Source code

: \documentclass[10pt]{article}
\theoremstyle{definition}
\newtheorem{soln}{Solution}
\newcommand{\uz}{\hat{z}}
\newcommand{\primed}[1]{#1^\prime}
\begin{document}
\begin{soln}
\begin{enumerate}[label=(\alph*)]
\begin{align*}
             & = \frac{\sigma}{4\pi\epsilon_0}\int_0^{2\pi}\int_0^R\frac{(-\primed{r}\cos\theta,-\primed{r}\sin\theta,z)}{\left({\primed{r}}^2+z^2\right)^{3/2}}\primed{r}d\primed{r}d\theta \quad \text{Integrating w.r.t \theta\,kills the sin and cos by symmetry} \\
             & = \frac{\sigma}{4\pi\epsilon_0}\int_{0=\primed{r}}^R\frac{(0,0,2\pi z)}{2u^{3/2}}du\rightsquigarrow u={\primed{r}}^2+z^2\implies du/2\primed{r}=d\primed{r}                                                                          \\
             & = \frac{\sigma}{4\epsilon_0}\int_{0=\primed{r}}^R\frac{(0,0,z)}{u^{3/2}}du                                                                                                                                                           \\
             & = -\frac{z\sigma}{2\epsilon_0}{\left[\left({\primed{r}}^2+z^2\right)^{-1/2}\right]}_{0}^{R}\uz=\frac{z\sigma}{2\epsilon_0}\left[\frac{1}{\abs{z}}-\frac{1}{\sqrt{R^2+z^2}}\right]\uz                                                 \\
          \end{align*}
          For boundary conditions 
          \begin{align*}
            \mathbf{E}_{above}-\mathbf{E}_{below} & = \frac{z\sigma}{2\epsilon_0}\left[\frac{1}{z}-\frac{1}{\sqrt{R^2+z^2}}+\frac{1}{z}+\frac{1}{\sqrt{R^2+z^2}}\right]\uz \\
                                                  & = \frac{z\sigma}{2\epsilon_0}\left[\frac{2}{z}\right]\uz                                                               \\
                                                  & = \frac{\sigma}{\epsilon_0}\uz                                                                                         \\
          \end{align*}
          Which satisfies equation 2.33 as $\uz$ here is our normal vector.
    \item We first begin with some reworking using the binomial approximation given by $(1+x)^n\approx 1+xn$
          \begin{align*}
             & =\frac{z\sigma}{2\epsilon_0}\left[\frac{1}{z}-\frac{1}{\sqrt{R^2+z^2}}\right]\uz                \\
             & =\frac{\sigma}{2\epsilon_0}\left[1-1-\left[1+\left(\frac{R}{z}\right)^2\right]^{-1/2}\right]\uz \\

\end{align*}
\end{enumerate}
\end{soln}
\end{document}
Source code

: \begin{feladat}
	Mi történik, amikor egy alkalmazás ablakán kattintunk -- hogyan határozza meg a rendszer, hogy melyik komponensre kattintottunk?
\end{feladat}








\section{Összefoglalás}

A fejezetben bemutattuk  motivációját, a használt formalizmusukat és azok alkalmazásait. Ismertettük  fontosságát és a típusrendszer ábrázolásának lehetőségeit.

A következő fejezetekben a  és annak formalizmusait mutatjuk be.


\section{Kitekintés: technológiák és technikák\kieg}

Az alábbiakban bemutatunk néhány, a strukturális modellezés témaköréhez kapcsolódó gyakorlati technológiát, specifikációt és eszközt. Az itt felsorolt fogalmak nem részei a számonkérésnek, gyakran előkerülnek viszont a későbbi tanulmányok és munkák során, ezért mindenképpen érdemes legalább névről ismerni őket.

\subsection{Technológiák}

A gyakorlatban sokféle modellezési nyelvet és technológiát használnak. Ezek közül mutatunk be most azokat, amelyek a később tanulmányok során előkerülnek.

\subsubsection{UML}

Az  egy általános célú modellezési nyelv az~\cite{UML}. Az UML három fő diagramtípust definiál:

━━━━━━━━

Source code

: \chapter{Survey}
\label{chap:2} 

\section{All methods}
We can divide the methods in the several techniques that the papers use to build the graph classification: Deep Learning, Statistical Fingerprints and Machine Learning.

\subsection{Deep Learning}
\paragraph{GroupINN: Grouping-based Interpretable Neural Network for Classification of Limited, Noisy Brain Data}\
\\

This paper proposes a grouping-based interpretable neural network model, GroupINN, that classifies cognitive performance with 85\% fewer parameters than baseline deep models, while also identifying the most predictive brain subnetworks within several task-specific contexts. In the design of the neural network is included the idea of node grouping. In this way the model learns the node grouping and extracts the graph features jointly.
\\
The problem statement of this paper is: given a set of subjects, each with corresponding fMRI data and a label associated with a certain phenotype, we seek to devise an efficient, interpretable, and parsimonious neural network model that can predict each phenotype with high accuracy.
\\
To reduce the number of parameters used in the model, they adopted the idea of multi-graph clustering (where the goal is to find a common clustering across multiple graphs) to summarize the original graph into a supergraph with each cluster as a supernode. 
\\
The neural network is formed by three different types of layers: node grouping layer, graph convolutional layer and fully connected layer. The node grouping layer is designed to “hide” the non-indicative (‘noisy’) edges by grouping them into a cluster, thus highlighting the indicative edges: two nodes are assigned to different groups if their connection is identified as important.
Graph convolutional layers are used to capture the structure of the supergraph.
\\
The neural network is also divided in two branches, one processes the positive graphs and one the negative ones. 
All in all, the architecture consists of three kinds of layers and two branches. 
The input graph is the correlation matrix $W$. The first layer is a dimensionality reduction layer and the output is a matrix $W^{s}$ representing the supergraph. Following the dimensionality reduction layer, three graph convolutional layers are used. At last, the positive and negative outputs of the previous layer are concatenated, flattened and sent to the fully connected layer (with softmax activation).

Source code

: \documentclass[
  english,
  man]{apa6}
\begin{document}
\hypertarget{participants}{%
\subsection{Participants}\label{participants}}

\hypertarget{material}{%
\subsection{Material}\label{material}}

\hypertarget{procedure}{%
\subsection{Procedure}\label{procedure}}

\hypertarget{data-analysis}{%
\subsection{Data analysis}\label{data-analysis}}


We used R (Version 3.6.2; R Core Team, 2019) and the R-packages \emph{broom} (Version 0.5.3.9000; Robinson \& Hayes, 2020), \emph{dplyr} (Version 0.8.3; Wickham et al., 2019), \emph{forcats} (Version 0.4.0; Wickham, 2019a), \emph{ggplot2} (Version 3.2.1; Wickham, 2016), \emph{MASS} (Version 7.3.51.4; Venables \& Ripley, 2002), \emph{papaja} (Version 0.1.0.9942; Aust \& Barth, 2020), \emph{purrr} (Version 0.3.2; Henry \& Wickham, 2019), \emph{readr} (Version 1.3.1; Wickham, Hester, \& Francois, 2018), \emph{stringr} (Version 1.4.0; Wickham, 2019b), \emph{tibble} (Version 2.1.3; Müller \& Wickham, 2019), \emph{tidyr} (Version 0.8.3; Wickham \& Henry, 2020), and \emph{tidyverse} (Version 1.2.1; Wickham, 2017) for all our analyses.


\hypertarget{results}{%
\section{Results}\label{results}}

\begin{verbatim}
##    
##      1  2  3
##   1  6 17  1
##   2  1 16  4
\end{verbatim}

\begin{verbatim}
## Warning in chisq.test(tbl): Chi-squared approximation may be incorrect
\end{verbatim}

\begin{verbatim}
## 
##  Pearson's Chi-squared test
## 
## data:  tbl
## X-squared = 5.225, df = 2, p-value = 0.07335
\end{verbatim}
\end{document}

━━━━━━━━

#### Problem statement:
Gather each line of the listing containing the word "material" and show it.

#### Answer for the task:
\hypertarget{material}{%
\subsection{Material}\label{material}}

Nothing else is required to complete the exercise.